(Collection entries)
>>>>>

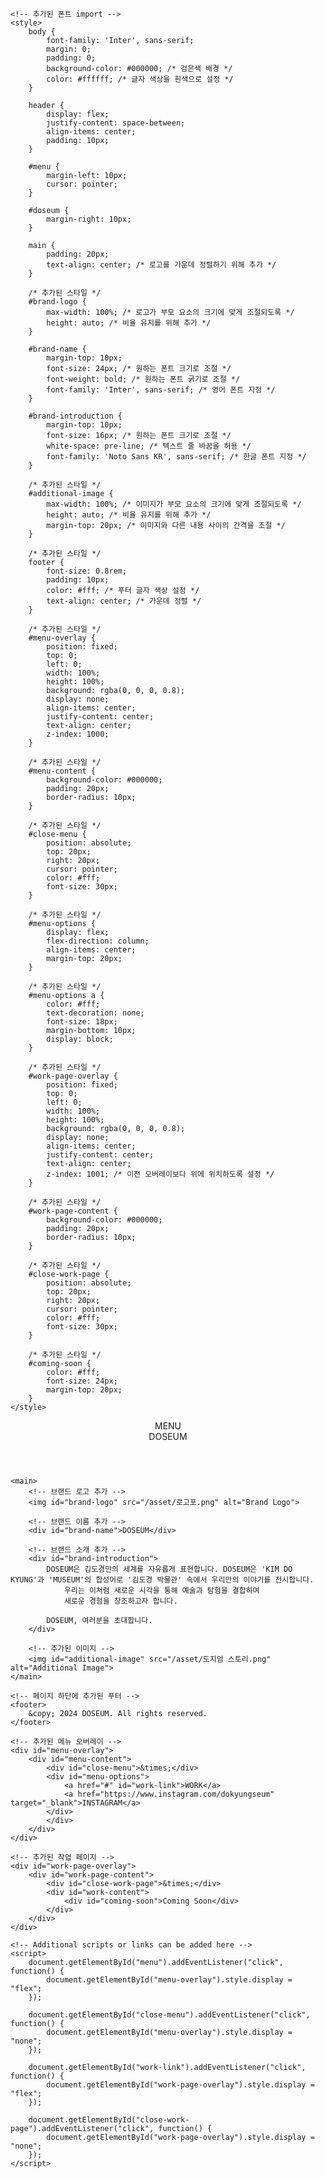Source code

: <!DOCTYPE html>
<html lang="en">
<head>
    <meta charset="UTF-8">
    <meta name="viewport" content="width=device-width, initial-scale=1.0">
    <title>Your Mobile Website</title>
    <link rel="preconnect" href="https://fonts.googleapis.com">
    <link rel="preconnect" href="https://fonts.gstatic.com" crossorigin>
    <link href="https://fonts.googleapis.com/css2?family=Inter:wght@800&display=swap" rel="stylesheet">
    <link href="https://fonts.googleapis.com/css2?family=Noto+Sans+KR:wght@500&display=swap" rel="stylesheet">

    <!-- 추가된 폰트 import -->
    <style>
        body {
            font-family: 'Inter', sans-serif;
            margin: 0;
            padding: 0;
            background-color: #000000; /* 검은색 배경 */
            color: #ffffff; /* 글자 색상을 흰색으로 설정 */
        }

        header {
            display: flex;
            justify-content: space-between;
            align-items: center;
            padding: 10px;
        }

        #menu {
            margin-left: 10px;
            cursor: pointer;
        }

        #doseum {
            margin-right: 10px;
        }

        main {
            padding: 20px;
            text-align: center; /* 로고를 가운데 정렬하기 위해 추가 */
        }

        /* 추가된 스타일 */
        #brand-logo {
            max-width: 100%; /* 로고가 부모 요소의 크기에 맞게 조절되도록 */
            height: auto; /* 비율 유지를 위해 추가 */
        }

        #brand-name {
            margin-top: 10px;
            font-size: 24px; /* 원하는 폰트 크기로 조절 */
            font-weight: bold; /* 원하는 폰트 굵기로 조절 */
            font-family: 'Inter', sans-serif; /* 영어 폰트 지정 */
        }

        #brand-introduction {
            margin-top: 10px;
            font-size: 16px; /* 원하는 폰트 크기로 조절 */
            white-space: pre-line; /* 텍스트 줄 바꿈을 허용 */
            font-family: 'Noto Sans KR', sans-serif; /* 한글 폰트 지정 */
        }

        /* 추가된 스타일 */
        #additional-image {
            max-width: 100%; /* 이미지가 부모 요소의 크기에 맞게 조절되도록 */
            height: auto; /* 비율 유지를 위해 추가 */
            margin-top: 20px; /* 이미지와 다른 내용 사이의 간격을 조절 */
        }

        /* 추가된 스타일 */
        footer {
            font-size: 0.8rem;
            padding: 10px;
            color: #fff; /* 푸터 글자 색상 설정 */
            text-align: center; /* 가운데 정렬 */
        }

        /* 추가된 스타일 */
        #menu-overlay {
            position: fixed;
            top: 0;
            left: 0;
            width: 100%;
            height: 100%;
            background: rgba(0, 0, 0, 0.8);
            display: none;
            align-items: center;
            justify-content: center;
            text-align: center;
            z-index: 1000;
        }

        /* 추가된 스타일 */
        #menu-content {
            background-color: #000000;
            padding: 20px;
            border-radius: 10px;
        }

        /* 추가된 스타일 */
        #close-menu {
            position: absolute;
            top: 20px;
            right: 20px;
            cursor: pointer;
            color: #fff;
            font-size: 30px;
        }

        /* 추가된 스타일 */
        #menu-options {
            display: flex;
            flex-direction: column;
            align-items: center;
            margin-top: 20px;
        }

        /* 추가된 스타일 */
        #menu-options a {
            color: #fff;
            text-decoration: none;
            font-size: 18px;
            margin-bottom: 10px;
            display: block;
        }

        /* 추가된 스타일 */
        #work-page-overlay {
            position: fixed;
            top: 0;
            left: 0;
            width: 100%;
            height: 100%;
            background: rgba(0, 0, 0, 0.8);
            display: none;
            align-items: center;
            justify-content: center;
            text-align: center;
            z-index: 1001; /* 이전 오버레이보다 위에 위치하도록 설정 */
        }

        /* 추가된 스타일 */
        #work-page-content {
            background-color: #000000;
            padding: 20px;
            border-radius: 10px;
        }

        /* 추가된 스타일 */
        #close-work-page {
            position: absolute;
            top: 20px;
            right: 20px;
            cursor: pointer;
            color: #fff;
            font-size: 30px;
        }

        /* 추가된 스타일 */
        #coming-soon {
            color: #fff;
            font-size: 24px;
            margin-top: 20px;
        }
    </style>
</head>
<body>
    <header>
        <div id="menu">MENU</div>
        <div id="doseum">DOSEUM</div>
    </header>

    <main>
        <!-- 브랜드 로고 추가 -->
        <img id="brand-logo" src="/asset/로고포.png" alt="Brand Logo">

        <!-- 브랜드 이름 추가 -->
        <div id="brand-name">DOSEUM</div>

        <!-- 브랜드 소개 추가 -->
        <div id="brand-introduction">
            DOSEUM은 김도경만의 세계를 자유롭게 표현합니다. DOSEUM은 'KIM DO KYUNG'과 'MUSEUM'의 합성어로 '김도경 박물관' 속에서 우리만의 이야기를 전시합니다.
                우리는 이처럼 새로운 시각을 통해 예술과 탐험을 결합하여
                새로운 경험을 창조하고자 합니다.
            
            DOSEUM, 여러분을 초대합니다.
        </div>

        <!-- 추가된 이미지 -->
        <img id="additional-image" src="/asset/도지엄 스토리.png" alt="Additional Image">
    </main>

    <!-- 페이지 하단에 추가된 푸터 -->
    <footer>
        &copy; 2024 DOSEUM. All rights reserved.
    </footer>

    <!-- 추가된 메뉴 오버레이 -->
    <div id="menu-overlay">
        <div id="menu-content">
            <div id="close-menu">&times;</div>
            <div id="menu-options">
                <a href="#" id="work-link">WORK</a>
                <a href="https://www.instagram.com/dokyungseum" target="_blank">INSTAGRAM</a>
            </div>
            </div>
        </div>
    </div>

    <!-- 추가된 작업 페이지 -->
    <div id="work-page-overlay">
        <div id="work-page-content">
            <div id="close-work-page">&times;</div>
            <div id="work-content">
                <div id="coming-soon">Coming Soon</div>
            </div>
        </div>
    </div>

    <!-- Additional scripts or links can be added here -->
    <script>
        document.getElementById("menu").addEventListener("click", function() {
            document.getElementById("menu-overlay").style.display = "flex";
        });

        document.getElementById("close-menu").addEventListener("click", function() {
            document.getElementById("menu-overlay").style.display = "none";
        });

        document.getElementById("work-link").addEventListener("click", function() {
            document.getElementById("work-page-overlay").style.display = "flex";
        });

        document.getElementById("close-work-page").addEventListener("click", function() {
            document.getElementById("work-page-overlay").style.display = "none";
        });
    </script>
</body>
</html>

<<<<<

* _Try it_:
The copy must include every record exactly and none of the pictures.

* _Your response_:
Source code

: <!DOCTYPE html>
<html lang="en">
<head>
    <meta charset="UTF-8">
    <meta name="viewport" content="width=device-width, initial-scale=1.0">
    <title>Your Mobile Website</title>
    <link rel="preconnect" href="https://fonts.googleapis.com">
    <link rel="preconnect" href="https://fonts.gstatic.com" crossorigin>
    <link href="https://fonts.googleapis.com/css2?family=Inter:wght@800&display=swap" rel="stylesheet">
    <link href="https://fonts.googleapis.com/css2?family=Noto+Sans+KR:wght@500&display=swap" rel="stylesheet">

    <!-- 추가된 폰트 import -->
    <style>
        body {
            font-family: 'Inter', sans-serif;
            margin: 0;
            padding: 0;
            background-color: #000000; /* 검은색 배경 */
            color: #ffffff; /* 글자 색상을 흰색으로 설정 */
        }

        header {
            display: flex;
            justify-content: space-between;
            align-items: center;
            padding: 10px;
        }

        #menu {
            margin-left: 10px;
            cursor: pointer;
        }

        #doseum {
            margin-right: 10px;
        }

        main {
            padding: 20px;
            text-align: center; /* 로고를 가운데 정렬하기 위해 추가 */
        }

        /* 추가된 스타일 */
        #brand-logo {
            max-width: 100%; /* 로고가 부모 요소의 크기에 맞게 조절되도록 */
            height: auto; /* 비율 유지를 위해 추가 */
        }

        #brand-name {
            margin-top: 10px;
            font-size: 24px; /* 원하는 폰트 크기로 조절 */
            font-weight: bold; /* 원하는 폰트 굵기로 조절 */
            font-family: 'Inter', sans-serif; /* 영어 폰트 지정 */
        }

        #brand-introduction {
            margin-top: 10px;
            font-size: 16px; /* 원하는 폰트 크기로 조절 */
            white-space: pre-line; /* 텍스트 줄 바꿈을 허용 */
            font-family: 'Noto Sans KR', sans-serif; /* 한글 폰트 지정 */
        }

        /* 추가된 스타일 */
        #additional-image {
            max-width: 100%; /* 이미지가 부모 요소의 크기에 맞게 조절되도록 */
            height: auto; /* 비율 유지를 위해 추가 */
            margin-top: 20px; /* 이미지와 다른 내용 사이의 간격을 조절 */
        }

        /* 추가된 스타일 */
        footer {
            font-size: 0.8rem;
            padding: 10px;
            color: #fff; /* 푸터 글자 색상 설정 */
            text-align: center; /* 가운데 정렬 */
        }

        /* 추가된 스타일 */
        #menu-overlay {
            position: fixed;
            top: 0;
            left: 0;
            width: 100%;
            height: 100%;
            background: rgba(0, 0, 0, 0.8);
            display: none;
            align-items: center;
            justify-content: center;
            text-align: center;
            z-index: 1000;
        }

        /* 추가된 스타일 */
        #menu-content {
            background-color: #000000;
            padding: 20px;
            border-radius: 10px;
        }

        /* 추가된 스타일 */
        #close-menu {
            position: absolute;
            top: 20px;
            right: 20px;
            cursor: pointer;
            color: #fff;
            font-size: 30px;
        }

        /* 추가된 스타일 */
        #menu-options {
            display: flex;
            flex-direction: column;
            align-items: center;
            margin-top: 20px;
        }

        /* 추가된 스타일 */
        #menu-options a {
            color: #fff;
            text-decoration: none;
            font-size: 18px;
            margin-bottom: 10px;
            display: block;
        }

        /* 추가된 스타일 */
        #work-page-overlay {
            position: fixed;
            top: 0;
            left: 0;
            width: 100%;
            height: 100%;
            background: rgba(0, 0, 0, 0.8);
            display: none;
            align-items: center;
            justify-content: center;
            text-align: center;
            z-index: 1001; /* 이전 오버레이보다 위에 위치하도록 설정 */
        }

        /* 추가된 스타일 */
        #work-page-content {
            background-color: #000000;
            padding: 20px;
            border-radius: 10px;
        }

        /* 추가된 스타일 */
        #close-work-page {
            position: absolute;
            top: 20px;
            right: 20px;
            cursor: pointer;
            color: #fff;
            font-size: 30px;
        }

        /* 추가된 스타일 */
        #coming-soon {
            color: #fff;
            font-size: 24px;
            margin-top: 20px;
        }
    </style>
</head>
<body>
    <header>
        <div id="menu">MENU</div>
        <div id="doseum">DOSEUM</div>
    </header>

    <main>
        <!-- 브랜드 로고 추가 -->
        <img id="brand-logo" src="/asset/로고포.png" alt="Brand Logo">

        <!-- 브랜드 이름 추가 -->
        <div id="brand-name">DOSEUM</div>

        <!-- 브랜드 소개 추가 -->
        <div id="brand-introduction">
            DOSEUM은 김도경만의 세계를 자유롭게 표현합니다. DOSEUM은 'KIM DO KYUNG'과 'MUSEUM'의 합성어로 '김도경 박물관' 속에서 우리만의 이야기를 전시합니다.
                우리는 이처럼 새로운 시각을 통해 예술과 탐험을 결합하여
                새로운 경험을 창조하고자 합니다.
            
            DOSEUM, 여러분을 초대합니다.
        </div>

        <!-- 추가된 이미지 -->
        <img id="additional-image" src="/asset/도지엄 스토리.png" alt="Additional Image">
    </main>

    <!-- 페이지 하단에 추가된 푸터 -->
    <footer>
        &copy; 2024 DOSEUM. All rights reserved.
    </footer>

    <!-- 추가된 메뉴 오버레이 -->
    <div id="menu-overlay">
        <div id="menu-content">
            <div id="close-menu">&times;</div>
            <div id="menu-options">
                <a href="#" id="work-link">WORK</a>
                <a href="https://www.instagram.com/dokyungseum" target="_blank">INSTAGRAM</a>
            </div>
            </div>
        </div>
    </div>

    <!-- 추가된 작업 페이지 -->
    <div id="work-page-overlay">
        <div id="work-page-content">
            <div id="close-work-page">&times;</div>
            <div id="work-content">
                <div id="coming-soon">Coming Soon</div>
            </div>
        </div>
    </div>

    <!-- Additional scripts or links can be added here -->
    <script>
        document.getElementById("menu").addEventListener("click", function() {
            document.getElementById("menu-overlay").style.display = "flex";
        });

        document.getElementById("close-menu").addEventListener("click", function() {
            document.getElementById("menu-overlay").style.display = "none";
        });

        document.getElementById("work-link").addEventListener("click", function() {
            document.getElementById("work-page-overlay").style.display = "flex";
        });

        document.getElementById("close-work-page").addEventListener("click", function() {
            document.getElementById("work-page-overlay").style.display = "none";
        });
    </script>
</body>
</html>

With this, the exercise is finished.